Services account for about half of the workforce in low and middle-income economies, up from about 40 percent in the 1990s. That increase has almost offset the decline in the share of workers in agriculture. The share of workers in manufacturing, meanwhile, has remained almost unchanged.
Services – ranging from transport and telecommunications to health and education – generate more than two-thirds of global GDP, create the largest number of jobs, and attract more than three-quarters of foreign direct investment. They account for a predominant share of women’s employment and a large share of small firm activity.

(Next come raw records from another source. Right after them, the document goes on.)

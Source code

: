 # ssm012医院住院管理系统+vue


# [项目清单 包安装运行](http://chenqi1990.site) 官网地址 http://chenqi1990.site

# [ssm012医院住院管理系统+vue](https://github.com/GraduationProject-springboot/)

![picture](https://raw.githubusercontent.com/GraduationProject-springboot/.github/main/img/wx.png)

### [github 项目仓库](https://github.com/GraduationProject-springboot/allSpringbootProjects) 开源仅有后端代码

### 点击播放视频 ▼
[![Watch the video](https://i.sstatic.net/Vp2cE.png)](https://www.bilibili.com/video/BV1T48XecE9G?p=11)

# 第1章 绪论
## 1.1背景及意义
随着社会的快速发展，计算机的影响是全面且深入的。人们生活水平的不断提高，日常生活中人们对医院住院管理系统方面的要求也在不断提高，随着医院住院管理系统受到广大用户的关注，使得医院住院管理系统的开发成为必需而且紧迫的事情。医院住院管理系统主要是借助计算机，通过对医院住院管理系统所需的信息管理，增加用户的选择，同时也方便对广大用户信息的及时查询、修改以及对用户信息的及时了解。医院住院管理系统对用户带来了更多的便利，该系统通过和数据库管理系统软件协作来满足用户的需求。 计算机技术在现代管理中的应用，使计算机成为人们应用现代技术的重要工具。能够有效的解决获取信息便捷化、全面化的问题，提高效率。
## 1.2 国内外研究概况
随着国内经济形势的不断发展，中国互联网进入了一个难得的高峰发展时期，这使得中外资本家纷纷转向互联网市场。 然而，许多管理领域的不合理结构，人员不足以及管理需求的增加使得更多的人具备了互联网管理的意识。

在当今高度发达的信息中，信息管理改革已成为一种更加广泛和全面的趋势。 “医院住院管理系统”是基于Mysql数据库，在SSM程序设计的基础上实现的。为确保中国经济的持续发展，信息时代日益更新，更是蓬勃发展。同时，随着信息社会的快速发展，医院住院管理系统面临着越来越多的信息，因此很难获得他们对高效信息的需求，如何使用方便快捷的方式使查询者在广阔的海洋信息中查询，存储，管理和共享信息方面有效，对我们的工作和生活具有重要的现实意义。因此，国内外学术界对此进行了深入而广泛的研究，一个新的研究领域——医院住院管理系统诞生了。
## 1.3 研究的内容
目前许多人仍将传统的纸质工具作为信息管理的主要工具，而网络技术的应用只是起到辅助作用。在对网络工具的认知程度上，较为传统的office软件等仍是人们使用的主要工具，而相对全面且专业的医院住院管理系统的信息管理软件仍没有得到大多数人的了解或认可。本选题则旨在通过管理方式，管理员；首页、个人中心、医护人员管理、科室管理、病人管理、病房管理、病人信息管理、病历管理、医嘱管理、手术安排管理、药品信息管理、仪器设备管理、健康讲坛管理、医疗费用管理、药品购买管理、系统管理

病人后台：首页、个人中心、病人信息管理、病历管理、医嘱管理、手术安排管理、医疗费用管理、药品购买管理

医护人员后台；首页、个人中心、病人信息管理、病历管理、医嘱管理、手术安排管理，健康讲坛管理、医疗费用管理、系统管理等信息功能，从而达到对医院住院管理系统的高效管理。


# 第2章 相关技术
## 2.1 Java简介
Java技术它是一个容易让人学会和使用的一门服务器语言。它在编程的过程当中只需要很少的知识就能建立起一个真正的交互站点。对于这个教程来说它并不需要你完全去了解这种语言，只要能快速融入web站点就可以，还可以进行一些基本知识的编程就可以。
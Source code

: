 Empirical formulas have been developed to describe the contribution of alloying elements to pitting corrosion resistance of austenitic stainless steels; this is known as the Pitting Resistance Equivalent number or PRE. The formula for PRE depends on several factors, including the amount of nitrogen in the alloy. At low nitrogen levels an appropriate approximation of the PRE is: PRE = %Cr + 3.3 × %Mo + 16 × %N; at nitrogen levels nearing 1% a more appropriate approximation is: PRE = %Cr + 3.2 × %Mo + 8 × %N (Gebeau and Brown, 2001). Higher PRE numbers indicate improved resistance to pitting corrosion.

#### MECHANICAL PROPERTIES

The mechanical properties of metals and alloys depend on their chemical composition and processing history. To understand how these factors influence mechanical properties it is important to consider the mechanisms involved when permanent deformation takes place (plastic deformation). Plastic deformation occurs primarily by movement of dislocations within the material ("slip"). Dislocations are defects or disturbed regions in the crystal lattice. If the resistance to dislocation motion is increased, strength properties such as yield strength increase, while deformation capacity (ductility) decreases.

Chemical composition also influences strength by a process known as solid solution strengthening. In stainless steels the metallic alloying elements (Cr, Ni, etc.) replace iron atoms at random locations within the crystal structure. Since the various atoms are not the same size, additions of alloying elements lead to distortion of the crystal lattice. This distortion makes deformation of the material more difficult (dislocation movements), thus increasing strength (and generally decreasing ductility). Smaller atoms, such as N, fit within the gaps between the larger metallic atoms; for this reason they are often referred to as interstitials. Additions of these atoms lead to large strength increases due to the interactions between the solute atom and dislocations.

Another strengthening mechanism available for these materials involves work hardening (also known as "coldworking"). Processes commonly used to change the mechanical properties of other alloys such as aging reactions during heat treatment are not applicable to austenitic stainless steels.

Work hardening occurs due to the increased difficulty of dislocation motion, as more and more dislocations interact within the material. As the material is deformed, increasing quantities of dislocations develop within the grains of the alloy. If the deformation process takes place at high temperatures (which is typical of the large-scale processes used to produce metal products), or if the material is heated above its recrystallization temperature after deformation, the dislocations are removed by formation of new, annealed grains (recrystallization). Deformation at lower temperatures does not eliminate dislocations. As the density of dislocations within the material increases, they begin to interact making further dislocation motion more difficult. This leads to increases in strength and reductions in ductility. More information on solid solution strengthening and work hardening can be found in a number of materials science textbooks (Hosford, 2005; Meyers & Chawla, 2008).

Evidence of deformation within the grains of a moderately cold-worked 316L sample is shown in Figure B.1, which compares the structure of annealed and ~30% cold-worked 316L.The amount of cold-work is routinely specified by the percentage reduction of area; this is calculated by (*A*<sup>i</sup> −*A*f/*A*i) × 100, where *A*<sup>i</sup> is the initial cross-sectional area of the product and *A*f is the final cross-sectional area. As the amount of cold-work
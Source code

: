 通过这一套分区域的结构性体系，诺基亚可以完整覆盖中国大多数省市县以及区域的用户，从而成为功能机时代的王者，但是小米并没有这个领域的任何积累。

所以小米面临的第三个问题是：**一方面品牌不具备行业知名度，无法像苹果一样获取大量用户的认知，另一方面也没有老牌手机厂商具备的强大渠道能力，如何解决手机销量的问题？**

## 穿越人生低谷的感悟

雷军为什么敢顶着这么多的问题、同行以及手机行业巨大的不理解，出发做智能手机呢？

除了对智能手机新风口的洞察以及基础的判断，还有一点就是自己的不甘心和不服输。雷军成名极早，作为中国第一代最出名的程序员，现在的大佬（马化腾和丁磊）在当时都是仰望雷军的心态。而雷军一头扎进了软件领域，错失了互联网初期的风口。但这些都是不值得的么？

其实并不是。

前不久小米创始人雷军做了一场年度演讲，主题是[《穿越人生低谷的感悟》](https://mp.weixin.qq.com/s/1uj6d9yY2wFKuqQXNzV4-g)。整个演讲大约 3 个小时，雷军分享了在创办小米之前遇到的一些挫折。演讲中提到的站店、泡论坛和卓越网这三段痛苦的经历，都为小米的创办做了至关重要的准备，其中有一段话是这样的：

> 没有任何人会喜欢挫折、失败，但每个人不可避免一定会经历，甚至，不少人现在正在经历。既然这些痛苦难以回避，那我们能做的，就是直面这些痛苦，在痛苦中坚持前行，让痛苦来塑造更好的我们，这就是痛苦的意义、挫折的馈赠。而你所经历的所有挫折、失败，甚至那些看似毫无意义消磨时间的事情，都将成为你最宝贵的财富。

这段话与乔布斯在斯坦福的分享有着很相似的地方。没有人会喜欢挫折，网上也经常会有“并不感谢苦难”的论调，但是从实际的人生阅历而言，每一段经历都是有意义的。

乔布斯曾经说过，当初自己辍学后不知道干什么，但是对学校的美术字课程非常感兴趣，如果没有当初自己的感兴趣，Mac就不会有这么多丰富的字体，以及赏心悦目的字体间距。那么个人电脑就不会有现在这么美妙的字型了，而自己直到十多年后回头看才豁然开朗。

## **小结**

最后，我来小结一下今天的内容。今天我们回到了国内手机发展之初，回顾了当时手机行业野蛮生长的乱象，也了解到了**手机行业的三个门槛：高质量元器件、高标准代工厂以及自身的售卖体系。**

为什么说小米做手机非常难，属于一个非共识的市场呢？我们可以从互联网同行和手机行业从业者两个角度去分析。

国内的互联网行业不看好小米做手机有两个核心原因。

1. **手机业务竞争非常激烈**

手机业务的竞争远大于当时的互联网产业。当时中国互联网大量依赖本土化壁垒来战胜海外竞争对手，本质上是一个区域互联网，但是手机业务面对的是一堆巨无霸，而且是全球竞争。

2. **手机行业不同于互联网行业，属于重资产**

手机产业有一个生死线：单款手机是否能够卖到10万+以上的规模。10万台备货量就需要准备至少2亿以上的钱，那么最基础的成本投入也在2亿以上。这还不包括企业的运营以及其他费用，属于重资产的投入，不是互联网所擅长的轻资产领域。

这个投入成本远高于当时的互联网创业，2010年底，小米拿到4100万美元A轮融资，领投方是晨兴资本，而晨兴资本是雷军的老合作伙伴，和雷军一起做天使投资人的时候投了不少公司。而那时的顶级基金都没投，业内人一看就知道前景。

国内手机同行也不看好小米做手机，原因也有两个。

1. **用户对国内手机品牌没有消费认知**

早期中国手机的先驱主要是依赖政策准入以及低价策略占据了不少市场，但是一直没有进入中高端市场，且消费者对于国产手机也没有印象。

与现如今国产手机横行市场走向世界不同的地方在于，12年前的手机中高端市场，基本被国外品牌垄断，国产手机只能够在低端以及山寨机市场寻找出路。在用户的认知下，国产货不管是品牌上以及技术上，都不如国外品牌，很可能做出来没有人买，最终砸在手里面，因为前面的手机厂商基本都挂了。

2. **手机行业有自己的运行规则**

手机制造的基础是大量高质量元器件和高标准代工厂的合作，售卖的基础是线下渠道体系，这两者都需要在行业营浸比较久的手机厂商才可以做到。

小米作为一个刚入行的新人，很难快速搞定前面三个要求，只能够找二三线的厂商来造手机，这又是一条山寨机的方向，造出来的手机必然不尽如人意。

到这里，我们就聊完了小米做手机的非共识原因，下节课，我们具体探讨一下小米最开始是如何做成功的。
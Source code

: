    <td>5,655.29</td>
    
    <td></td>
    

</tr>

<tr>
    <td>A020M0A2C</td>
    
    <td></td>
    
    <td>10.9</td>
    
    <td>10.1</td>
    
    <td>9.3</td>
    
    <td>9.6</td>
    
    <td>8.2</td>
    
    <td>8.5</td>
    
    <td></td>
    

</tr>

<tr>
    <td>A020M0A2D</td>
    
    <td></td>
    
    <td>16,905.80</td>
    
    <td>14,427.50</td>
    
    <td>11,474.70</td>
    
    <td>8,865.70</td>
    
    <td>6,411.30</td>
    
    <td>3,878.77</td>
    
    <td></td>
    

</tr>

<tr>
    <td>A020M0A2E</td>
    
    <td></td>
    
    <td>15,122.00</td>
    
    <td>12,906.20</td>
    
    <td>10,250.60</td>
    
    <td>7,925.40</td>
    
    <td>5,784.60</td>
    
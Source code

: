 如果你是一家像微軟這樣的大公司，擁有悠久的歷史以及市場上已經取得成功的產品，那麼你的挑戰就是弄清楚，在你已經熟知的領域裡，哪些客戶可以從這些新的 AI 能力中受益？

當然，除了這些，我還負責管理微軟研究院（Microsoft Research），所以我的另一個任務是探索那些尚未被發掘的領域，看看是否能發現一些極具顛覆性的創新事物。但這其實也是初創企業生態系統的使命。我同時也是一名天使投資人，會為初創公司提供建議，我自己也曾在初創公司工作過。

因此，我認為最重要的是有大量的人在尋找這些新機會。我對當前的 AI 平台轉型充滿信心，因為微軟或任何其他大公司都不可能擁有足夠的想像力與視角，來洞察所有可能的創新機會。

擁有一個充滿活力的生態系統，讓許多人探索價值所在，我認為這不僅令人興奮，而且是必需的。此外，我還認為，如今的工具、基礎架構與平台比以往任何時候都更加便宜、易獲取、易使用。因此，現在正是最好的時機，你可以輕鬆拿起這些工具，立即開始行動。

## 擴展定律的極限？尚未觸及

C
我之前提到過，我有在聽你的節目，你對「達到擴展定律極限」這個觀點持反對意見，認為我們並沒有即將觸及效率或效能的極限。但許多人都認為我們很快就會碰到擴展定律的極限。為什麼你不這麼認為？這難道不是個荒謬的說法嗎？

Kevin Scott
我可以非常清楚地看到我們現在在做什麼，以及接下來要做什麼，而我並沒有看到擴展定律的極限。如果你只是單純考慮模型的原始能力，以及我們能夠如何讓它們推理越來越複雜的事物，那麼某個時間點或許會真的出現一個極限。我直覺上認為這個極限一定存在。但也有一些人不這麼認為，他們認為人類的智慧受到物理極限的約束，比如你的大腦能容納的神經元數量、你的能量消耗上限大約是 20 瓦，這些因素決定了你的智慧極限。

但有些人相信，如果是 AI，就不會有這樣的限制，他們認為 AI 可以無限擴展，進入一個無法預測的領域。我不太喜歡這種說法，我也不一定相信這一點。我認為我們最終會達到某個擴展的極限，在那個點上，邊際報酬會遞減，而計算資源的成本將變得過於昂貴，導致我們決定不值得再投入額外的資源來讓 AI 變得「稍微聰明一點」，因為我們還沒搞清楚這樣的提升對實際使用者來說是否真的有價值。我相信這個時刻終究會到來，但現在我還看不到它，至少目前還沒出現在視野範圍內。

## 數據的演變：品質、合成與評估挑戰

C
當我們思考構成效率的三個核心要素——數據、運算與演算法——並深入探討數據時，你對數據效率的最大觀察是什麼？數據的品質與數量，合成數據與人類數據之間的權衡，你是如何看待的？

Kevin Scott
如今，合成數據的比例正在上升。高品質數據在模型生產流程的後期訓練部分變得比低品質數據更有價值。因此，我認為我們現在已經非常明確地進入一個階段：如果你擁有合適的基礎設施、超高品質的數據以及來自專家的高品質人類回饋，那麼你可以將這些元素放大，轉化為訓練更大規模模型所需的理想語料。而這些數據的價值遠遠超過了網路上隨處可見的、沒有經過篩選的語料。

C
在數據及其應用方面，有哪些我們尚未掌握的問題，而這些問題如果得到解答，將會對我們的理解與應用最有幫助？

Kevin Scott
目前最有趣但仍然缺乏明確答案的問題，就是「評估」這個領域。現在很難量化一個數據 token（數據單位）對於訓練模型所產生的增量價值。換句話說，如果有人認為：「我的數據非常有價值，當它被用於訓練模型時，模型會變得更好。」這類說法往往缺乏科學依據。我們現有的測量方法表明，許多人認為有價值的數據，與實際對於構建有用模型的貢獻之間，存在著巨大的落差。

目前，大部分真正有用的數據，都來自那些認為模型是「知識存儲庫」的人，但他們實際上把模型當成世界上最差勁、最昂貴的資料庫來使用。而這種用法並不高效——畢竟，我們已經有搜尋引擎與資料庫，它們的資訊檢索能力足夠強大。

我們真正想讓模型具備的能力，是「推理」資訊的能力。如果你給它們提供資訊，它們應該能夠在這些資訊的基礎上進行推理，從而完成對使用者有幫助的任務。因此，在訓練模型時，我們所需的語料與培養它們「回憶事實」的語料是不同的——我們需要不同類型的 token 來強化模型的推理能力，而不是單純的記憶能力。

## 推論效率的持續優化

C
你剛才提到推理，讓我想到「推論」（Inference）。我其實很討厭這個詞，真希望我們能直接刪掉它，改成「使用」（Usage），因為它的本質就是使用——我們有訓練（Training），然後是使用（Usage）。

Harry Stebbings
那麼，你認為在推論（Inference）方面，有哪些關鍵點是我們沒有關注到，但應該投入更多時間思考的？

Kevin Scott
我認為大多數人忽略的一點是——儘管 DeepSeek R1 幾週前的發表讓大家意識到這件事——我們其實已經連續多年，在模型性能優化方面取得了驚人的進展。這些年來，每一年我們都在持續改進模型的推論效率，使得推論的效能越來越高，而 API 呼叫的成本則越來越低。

Increasingly, services are delivered across borders, and trade in services is becoming a key path for development – think India’s IT sector. Nevertheless, many countries retain multiple restrictions on cross-border trade in services, investment, and consumer and labor mobility.
Before such barriers are removed, they must be identified. That is what the World Bank and World Trade Organization (WTO) have done in conjunction with the secretariat of the African Continental Free Trade Agreement (AfCFTA) and with the financial support of the Deutsche Gesellschaft für Internationale Zusammenarbeit (GIZ), the European Union, and the International Trade Centre (ITC).
Identifying restrictions on trade in services is difficult because unlike tariffs on goods, they are embedded in domestic laws and regulations that pursue legitimate public policy objectives. For instance, to prevent money laundering, many countries may require financial institutions to comply with a set of reporting requirements. Such measures in themselves do not hinder trade in services. However, they would become a barrier if applied only to foreign financial institutions on the mistaken assumption that the nationality of the service providers would be relevant for anti-money laundering controls.
The project to map restrictions on trade in services in all 54 AfCFTA signatories is the biggest undertaking of its kind in terms of the number of countries audited and the depth of the information collected. The exercise entailed examining all domestic laws and regulations in each country. The extent to which each law or regulation impedes trade can then be measured using the World Bank/WTO Services Trade Restrictiveness Index.
For the first time, African countries will be able to undertake a sector- and measure-specific dialogue with their stakeholders and examine whether there are less trade-distortive ways to pursue legitimate public policy objectives while promoting progressive trade liberalization. The project is part of the AfCFTA’s larger effort to reduce trade barriers among African countries and so spur economic growth.
At the beginning of AfCFTA trade in services negotiations in 2018, only a handful of countries had undertaken such an exercise; and for those that had, data were available for only a few sectors and only until 2012. This lack of data is precisely why most African countries do not appear in widely used indexes measuring the level of openness of trade in services and investment.
Services are services traded in many ways. International tourism – including travel to get schooling or medical care -- is the world’s third-largest export, accounting for about 30 percent of global trade in services and contributing 10.4 percent of GDP and one in 10 jobs worldwide in 2019.
Services – typically professional services like financial consultancy or tele-medical advice – can also be transmitted digitally across borders. And services are traded when companies in one country invest in another and when workers move abroad to take temporary jobs.
Services also go into the making of goods and other services – for example in the form of research and development, or design and marketing – and can add a lot to the final value of the product. In fact, more than a third of the value-addition of exported manufactures comes from the services that have gone into them.
Productivity growth in services in developing countries has outpaced that in high-income countries. In Sub-Saharan Africa, productivity growth has been higher in services than in manufacturing. Furthermore, the share of services trade in total trade in the region has increased, accounting for approximately 17 percent in 2021.
The database of regulatory restrictions on services trade in Africa was released last November at the AfCFTA Summit in Niamey, Niger.